There are three major corporations that I absolutely despise. I absolutely and categorically refuse to do business with two of them. Unfortunately, I am forced to use the third’s products, whether I want to do so or not. I hate Microsoft because of its crappy software and its monopolistic tendencies. I use its products because I have to, not because I have any desire to do so. I refuse to do business with Starbucks. I don’t drink coffee anyway, but I find their predatory tactics of specifically targeting locally owned business to drive them out of business disgusting.
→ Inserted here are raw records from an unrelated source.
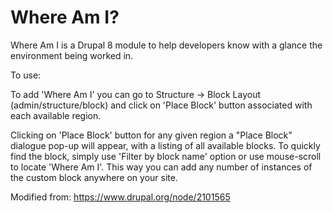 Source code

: # Where Am I?
Where Am I is a Drupal 8 module to help developers know with a glance the environment being worked in.

To use:

To add 'Where Am I' you can go to Structure -> Block Layout (admin/structure/block) and click on 'Place Block' button associated
with each available region.

Clicking on 'Place Block' button for any given region a "Place Block" dialogue pop-up will appear, with a listing of all
available blocks. To quickly find the block, simply use 'Filter by block name' option or use mouse-scroll to locate
'Where Am I'. This way you can add any number of instances of the custom block anywhere on your site.

Modified from: https://www.drupal.org/node/2101565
The third is the Walton empire. Wal-Mart is notorious for forcing its way into communities and killing off local businesses, whether it’s wanted or not. In many instances, it’s not wanted, but it matters not to Wal-Mart. The latest atrocity by Wal-Mart is probably the most unforgivable of all: it wants to build one of its superstores ON the Wilderness battlefield, regardless of the historical significance of the ground, and regardless of what the community might have to say about it. It MUST be stopped.
Here’s an article on this from the last issue of Civil War News, which, coincidentally, was one of the last articles by Deb Fitts:
CWPT Leads Effort To Stop Wal-Mart At The Wilderness
By Deborah Fitts
THE WILDERNESS, Va. Plans for a Wal-Mart Supercenter on the Wilderness battlefield have prompted a coalition of preservation groups to deliver a shot across the mega-store’s bow.
The 145,000-square-foot facility would be sited on a 55-acre tract in Orange County, north of the intersection of routes 3 and 20. The site lies immediately across Route 3 from Fredericksburg & Spotsylvania National Military Park.
In hopes of warning off Wal-Mart, the Civil War Preservation Trust (CWPT) has rallied a coalition of groups to send a joint letter citing their opposition to the plan. Trust spokesman Jim Campi said the letter was mailed on the July 4 weekend.
“It’s the opening round,” said Campi of the letter. “It’s to put Wal-Mart and county officials on notice that we’re going to oppose this.”
Campi said of the Supercenter, “This is just going to be a magnet for sprawl.” Besides the Wal-Mart itself, he said there are plans for a large parking area and “two baby box stores” on the site.
The letter, sent to Wal-Mart CEO H. Lee Scott Jr. in Bentonville, Ark., asserts that the store “would pave the way for desecration of the Wilderness with unnecessary commercial growth. Such a large-scale development is inappropriate next to a national park.”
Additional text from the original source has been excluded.